Adaptive co-management of marine social-ecological systems

When

12.00pm - 1.00pm Thursday 19th August 2010

location
Sir George Fisher Building (DB 32) Conference Room 114 JCU
Presenter
Louisa Evans, ARC Centre of Excellence for Coral Reef Studies

Louisa is a social scientist with interests in governance of marine systems in developing countries. Her research aims to understand different dimensions of governance: from the access and use arrangements that mediate how people interact directly with their environment, through the exchange and investment processes that determine how different stakeholders benefit from ecosystem services, to the impacts that the choices people make have on their future (livelihoods, adaptation options & resilience). In particular, Louisa’s research focuses on how institutions, as rules and norms, and people’s perceptions influence different dimensions of governance.

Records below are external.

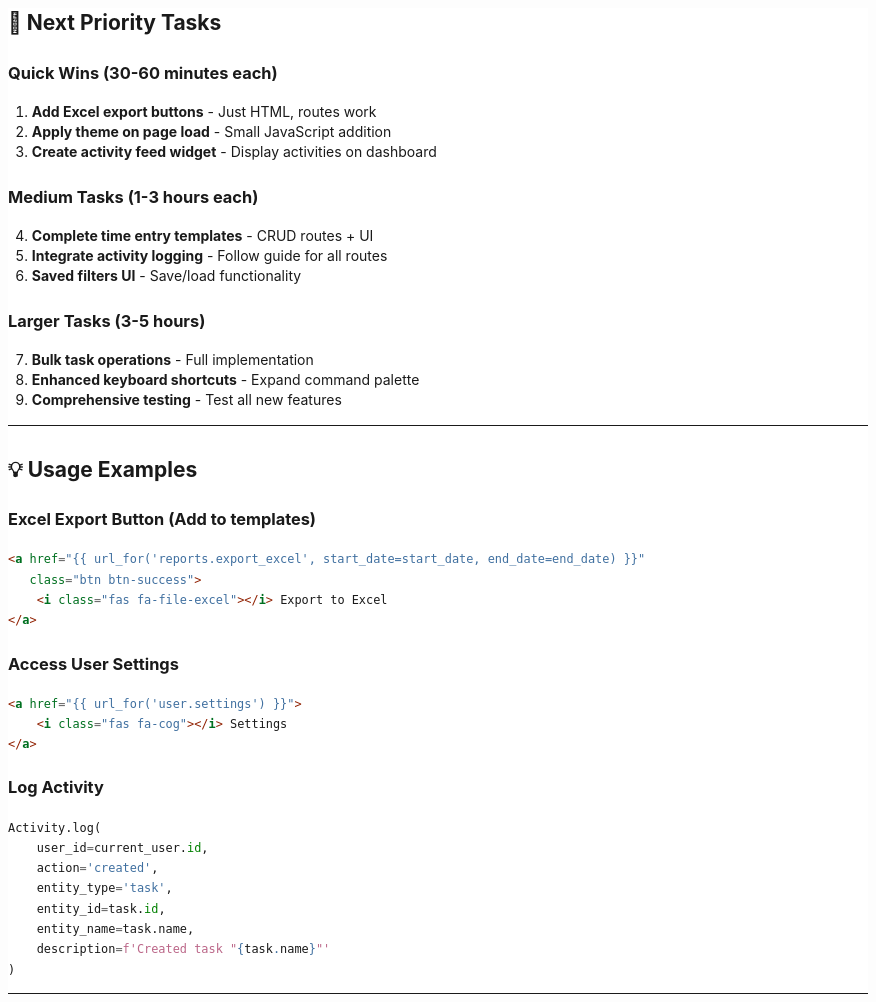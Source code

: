 
## 🎯 **Next Priority Tasks**

### Quick Wins (30-60 minutes each)
1. **Add Excel export buttons** - Just HTML, routes work
2. **Apply theme on page load** - Small JavaScript addition
3. **Create activity feed widget** - Display activities on dashboard

### Medium Tasks (1-3 hours each)
4. **Complete time entry templates** - CRUD routes + UI
5. **Integrate activity logging** - Follow guide for all routes
6. **Saved filters UI** - Save/load functionality

### Larger Tasks (3-5 hours)
7. **Bulk task operations** - Full implementation
8. **Enhanced keyboard shortcuts** - Expand command palette
9. **Comprehensive testing** - Test all new features

---

## 💡 **Usage Examples**

### Excel Export Button (Add to templates)
```html
<a href="{{ url_for('reports.export_excel', start_date=start_date, end_date=end_date) }}" 
   class="btn btn-success">
    <i class="fas fa-file-excel"></i> Export to Excel
</a>
```

### Access User Settings
```html
<a href="{{ url_for('user.settings') }}">
    <i class="fas fa-cog"></i> Settings
</a>
```

### Log Activity
```python
Activity.log(
    user_id=current_user.id,
    action='created',
    entity_type='task',
    entity_id=task.id,
    entity_name=task.name,
    description=f'Created task "{task.name}"'
)
```

---
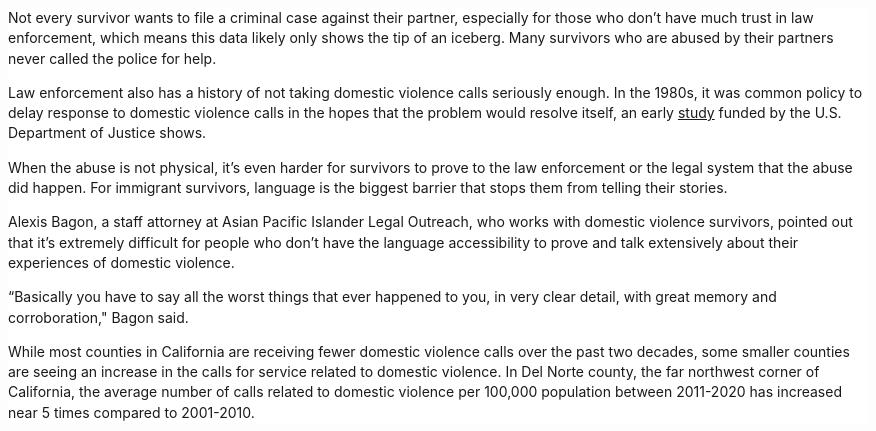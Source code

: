 Not every survivor wants to file a criminal case against their partner, especially for those who don’t have much trust in law enforcement, which means this data likely only shows the tip of an iceberg. Many survivors who are abused by their partners never called the police for help. 

Law enforcement also has a history of not taking domestic violence calls seriously enough. In the 1980s, it was common policy to delay response to domestic violence calls in the hopes that the problem would resolve itself, an early [study](https://www.ojp.gov/pdffiles1/nij/grants/215915.pdf) funded by the U.S. Department of Justice shows. 

When the abuse is not physical, it’s even harder for survivors to prove to the law enforcement or the legal system that the abuse did happen. For immigrant survivors, language is the biggest barrier that stops them from telling their stories. 

Alexis Bagon, a staff attorney at Asian Pacific Islander Legal Outreach, who works with domestic violence survivors, pointed out that it’s extremely difficult for people who don’t have the language accessibility to prove and talk extensively about their experiences of domestic violence.

“Basically you have to say all the worst things that ever happened to you, in very clear detail, with great memory and corroboration," Bagon said.

While most counties in California are receiving fewer domestic violence calls over the past two decades, some smaller counties are seeing an increase in the calls for service related to domestic violence. In Del Norte county, the far northwest corner of California, the average number of calls related to domestic violence per 100,000 population between 2011-2020 has increased near 5 times compared to 2001-2010. 
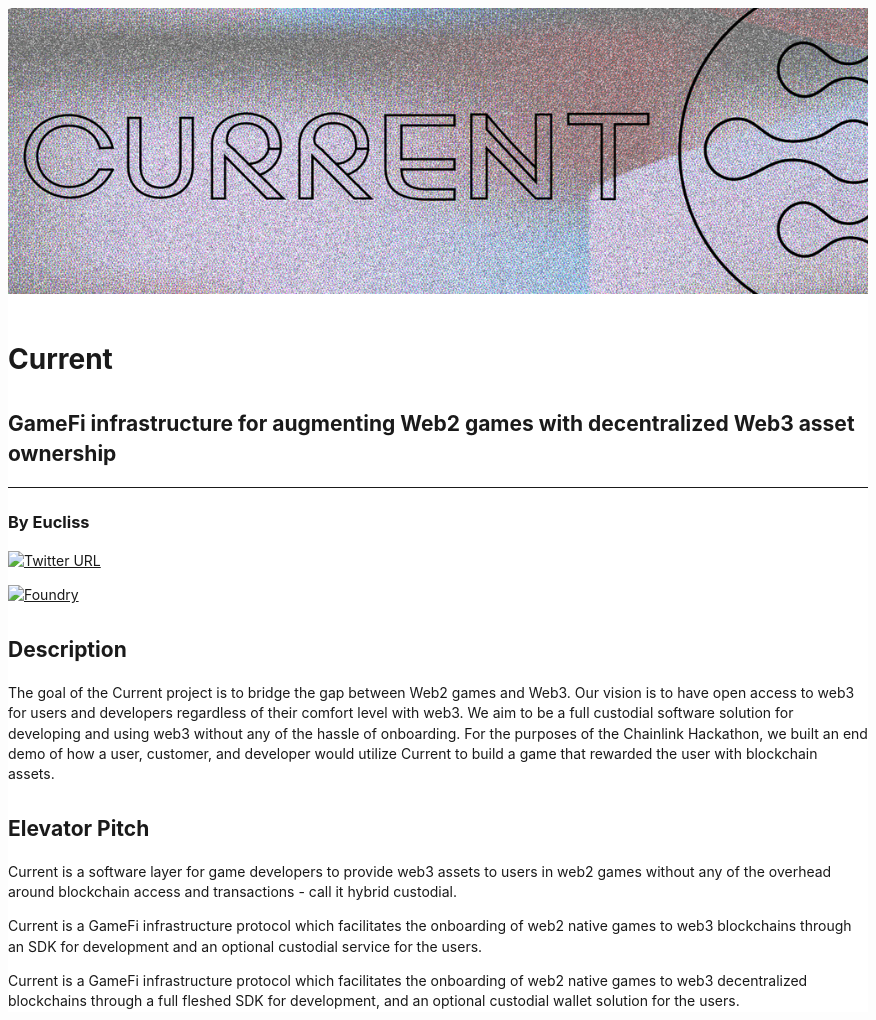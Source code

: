 ![Current-Banner](img/Twitter-header.png "CurrentSDK-banner")

# Current
## GameFi infrastructure for augmenting Web2 games with decentralized Web3 asset ownership

---------------------------------------------------------------

  ### By Eucliss 

[![Twitter URL](https://img.shields.io/twitter/url/https/twitter.com/Current_GameFi.svg?style=social&label=Follow%20%40Current_GameFi)](https://twitter.com/Current_GameFi)

[![Foundry][foundry-badge]][foundry]

[foundry]: https://getfoundry.sh/
[foundry-badge]: https://img.shields.io/badge/Built%20with-Foundry-FFDB1C.svg

## Description

The goal of the Current project is to bridge the gap between Web2 games and Web3. Our vision is to have open access to web3 for users and developers regardless of their comfort level with web3. We aim to be a full custodial software solution for developing and using web3 without any of the hassle of onboarding. For the purposes of the Chainlink Hackathon, we built an end demo of how a user, customer, and developer would utilize Current to build a game that rewarded the user with blockchain assets.

## Elevator Pitch

Current is a software layer for game developers to provide web3 assets to users in web2 games without any of the overhead around blockchain access and transactions - call it hybrid custodial.

Current is a GameFi infrastructure protocol which facilitates the onboarding of web2 native games to web3 blockchains through an SDK for development and an optional custodial service for the users.


Current is a GameFi infrastructure protocol which facilitates the onboarding of web2 native games to web3 decentralized blockchains through a full fleshed SDK for development, and an optional custodial wallet solution for the users.
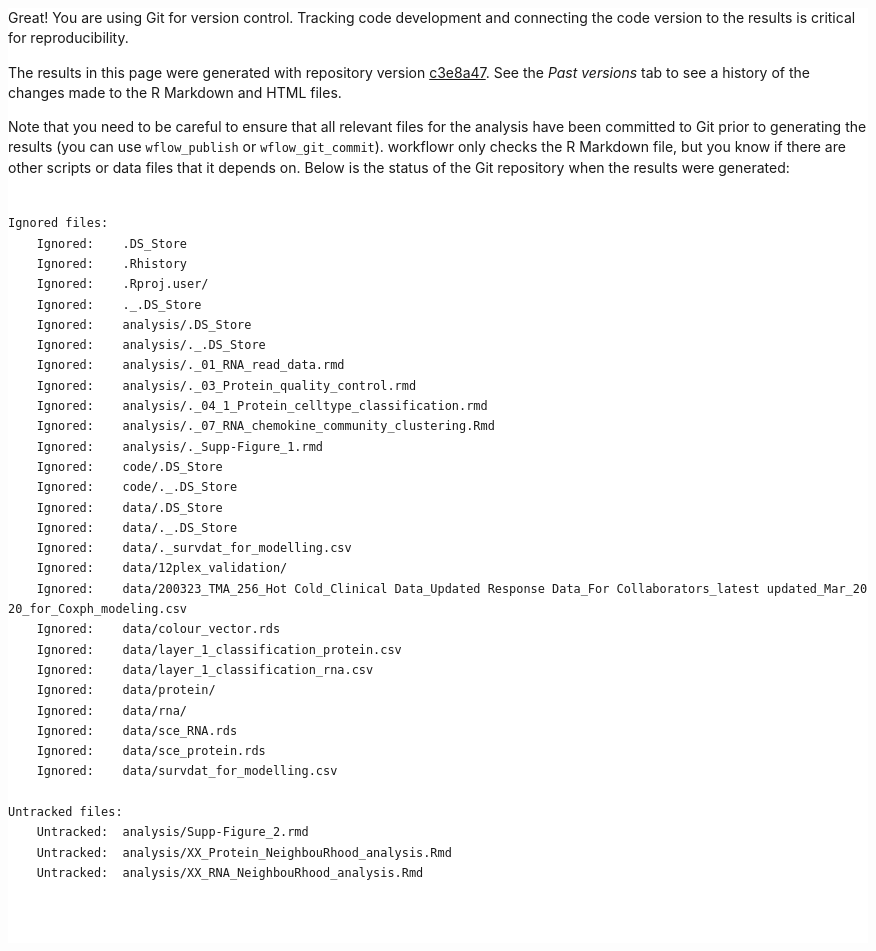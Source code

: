 <p>
Great! You are using Git for version control. Tracking code development and
connecting the code version to the results is critical for reproducibility.
</p>

<p>
The results in this page were generated with repository version <a href="https://github.com/BodenmillerGroup/melanoma_publication/tree/c3e8a470a34a0512f7c31e40da611e115ce6cd53" target="_blank">c3e8a47</a>.
See the <em>Past versions</em> tab to see a history of the changes made to the
R Markdown and HTML files.
</p>

<p>
Note that you need to be careful to ensure that all relevant files for the
analysis have been committed to Git prior to generating the results (you can
use <code>wflow_publish</code> or <code>wflow_git_commit</code>). workflowr only
checks the R Markdown file, but you know if there are other scripts or data
files that it depends on. Below is the status of the Git repository when the
results were generated:
</p>

<pre><code>
Ignored files:
	Ignored:    .DS_Store
	Ignored:    .Rhistory
	Ignored:    .Rproj.user/
	Ignored:    ._.DS_Store
	Ignored:    analysis/.DS_Store
	Ignored:    analysis/._.DS_Store
	Ignored:    analysis/._01_RNA_read_data.rmd
	Ignored:    analysis/._03_Protein_quality_control.rmd
	Ignored:    analysis/._04_1_Protein_celltype_classification.rmd
	Ignored:    analysis/._07_RNA_chemokine_community_clustering.Rmd
	Ignored:    analysis/._Supp-Figure_1.rmd
	Ignored:    code/.DS_Store
	Ignored:    code/._.DS_Store
	Ignored:    data/.DS_Store
	Ignored:    data/._.DS_Store
	Ignored:    data/._survdat_for_modelling.csv
	Ignored:    data/12plex_validation/
	Ignored:    data/200323_TMA_256_Hot Cold_Clinical Data_Updated Response Data_For Collaborators_latest updated_Mar_2020_for_Coxph_modeling.csv
	Ignored:    data/colour_vector.rds
	Ignored:    data/layer_1_classification_protein.csv
	Ignored:    data/layer_1_classification_rna.csv
	Ignored:    data/protein/
	Ignored:    data/rna/
	Ignored:    data/sce_RNA.rds
	Ignored:    data/sce_protein.rds
	Ignored:    data/survdat_for_modelling.csv

Untracked files:
	Untracked:  analysis/Supp-Figure_2.rmd
	Untracked:  analysis/XX_Protein_NeighbouRhood_analysis.Rmd
	Untracked:  analysis/XX_RNA_NeighbouRhood_analysis.Rmd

Louisa will pursue these interests through research in the Solomon Islands and the Great Barrier Reef.

ABSTRACT:

Adaptive co-management is an approach to governing resilient systems, which emphasises the learning and linkage functions of governance. As such, it has high normative appeal. But what do we know about its impact in practice? Co-management emerged primarily as a response to the failure of conventional, centralised, and top-down management. It has now been the predominant approach to small-scale fisheries management for over 20 years. Adaptive management evolved as an approach to managing uncertainty. Support for adaptive management was found initially in the study of traditional or customary management systems that were seen to be flexible, dynamic and persistent through time. There are limited examples of the implementation of adaptive management within processes of governance reform. This presentation will draw on two studies to evaluate the potential of adaptive co-management as a framework for governing resilient marine social-ecological systems in the developing world. The first study is a meta-analysis of co-management impact in small-scale fisheries to evaluate what we’ve learnt from 20 years experience. The second is a case-study of governance in practice in Kenya that aims to tease out the fundamental elements of adaptive management. The findings emphasise the gap between innovation in research and practice, which threatens to make normative conceptual frameworks redundant in the absence of greater understanding of the complex realities that coastal stakeholders are confronted with.